Accrington Stanley 2 Huddersfield Town 3

Last updated : 10 November 2007 By Footymad Previewer
Malvin Kamara rescued Huddersfield Town's FA Cup blushes with a two-goal salvo against a crestfallen Accrington Stanley.

The London-born former Port Vale winger pulled his side from the brink of disaster with two neatly taken goals at the end of each half.

Substitute Luke Beckett then hit the winner with just two minutes left of this pulsating clash, when his strike went in off the post.

Stanley rocked the League One side early with goals from captain Peter Cavanagh and striker Paul Mullin, giving them their two-goal lead inside the opening half hour at the Fraser Eagle Stadium.

Home skipper Cavanagh majestically curled a right-footed free-kick from 20 yards for the opener on 13 minutes.
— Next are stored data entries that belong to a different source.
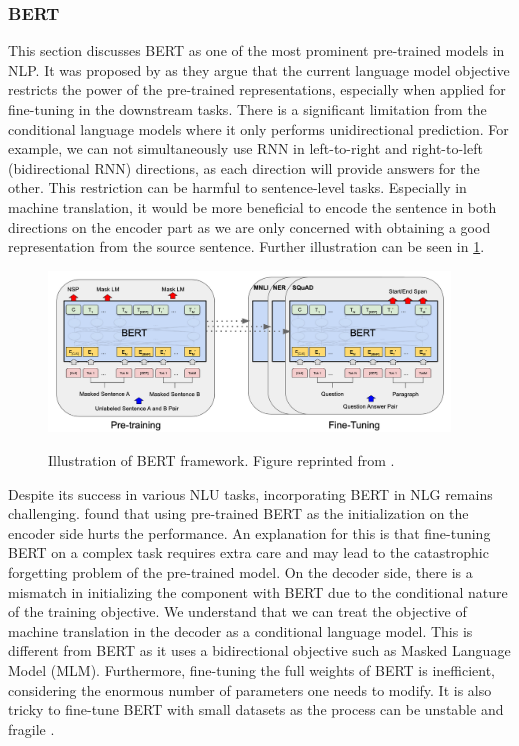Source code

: \subsubsection{BERT}
This section discusses BERT as one of the most prominent pre-trained models in NLP. It was proposed by  as they argue that the current language model objective restricts the power of the pre-trained representations, especially when applied for fine-tuning in the downstream tasks. There is a significant limitation from the conditional language models where it only performs unidirectional prediction. For example, we can not simultaneously use RNN in left-to-right and right-to-left (bidirectional RNN) directions, as each direction will provide answers for the other. This restriction can be harmful to sentence-level tasks. Especially in machine translation, it would be more beneficial to encode the sentence in both directions on the encoder part as we are only concerned with obtaining a good representation from the source sentence. Further illustration can be seen in \cref{img:bert}.

\begin{figure}[h]
    {\includegraphics[width=0.95\textwidth]{img/bert.png}}
    \centering
    \caption{Illustration of BERT framework. Figure reprinted from .}
    \label{img:bert}
\end{figure}

Despite its success in various NLU tasks, incorporating BERT in NLG remains challenging.  found that using pre-trained BERT as the initialization on the encoder side hurts the performance. An explanation for this is that fine-tuning BERT on a complex task requires extra care and may lead to the catastrophic forgetting problem  of the pre-trained model. On the decoder side, there is a mismatch in initializing the component with BERT due to the conditional nature of the training objective. We understand that we can treat the objective of machine translation in the decoder as a conditional language model. This is different from BERT as it uses a bidirectional objective such as Masked Language Model (MLM). Furthermore, fine-tuning the full weights of BERT is inefficient, considering the enormous number of parameters one needs to modify. It is also tricky to fine-tune BERT with small datasets as the process can be unstable and fragile .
Terriers' keeper Matt Glennon was left helpless as he failed to get anywhere near the ball that flew into the left-hand angle of post and bar.

And top scorer Mullin put Stanley in control 13 minutes later when Roscoe D'Sane punished Nathan Clarke's slip on the halfway line to race clear and lay the ball on for Mullin to tap into an empty net.

Glennon again was left helpless as he tried to block D'Sane, who spotted his striker partner Mullin, who did the rest.

Visiting midfielder Danny Schofield had his side's first real chance of the game when he forced Accy keeper Ian Dunbavin into action eight minutes before the break.

But Town's fans didn't have to wait too much longer for their reply when their hero Kamara slipped a horrible challenge from Mark Roberts on the edge of his own box. Kamara slotted home under Dunbavin with aplomb.

Terriers' manager Andy Ritchie switched his tactics to bring striker Beckett into the fray for the last 17 minutes as a third striker alongside Andy Booth and Danny Cadamarteri.

And he had Huddersfield's first second-half chance when he saw his goalbound flicked header acrobatically tipped round the post by Dunbavin.

Kamara then latched onto Clarke's long throw to smash home the equaliser eight minutes from time, before Beckett broke Accrington's hearts with his left-foot winner.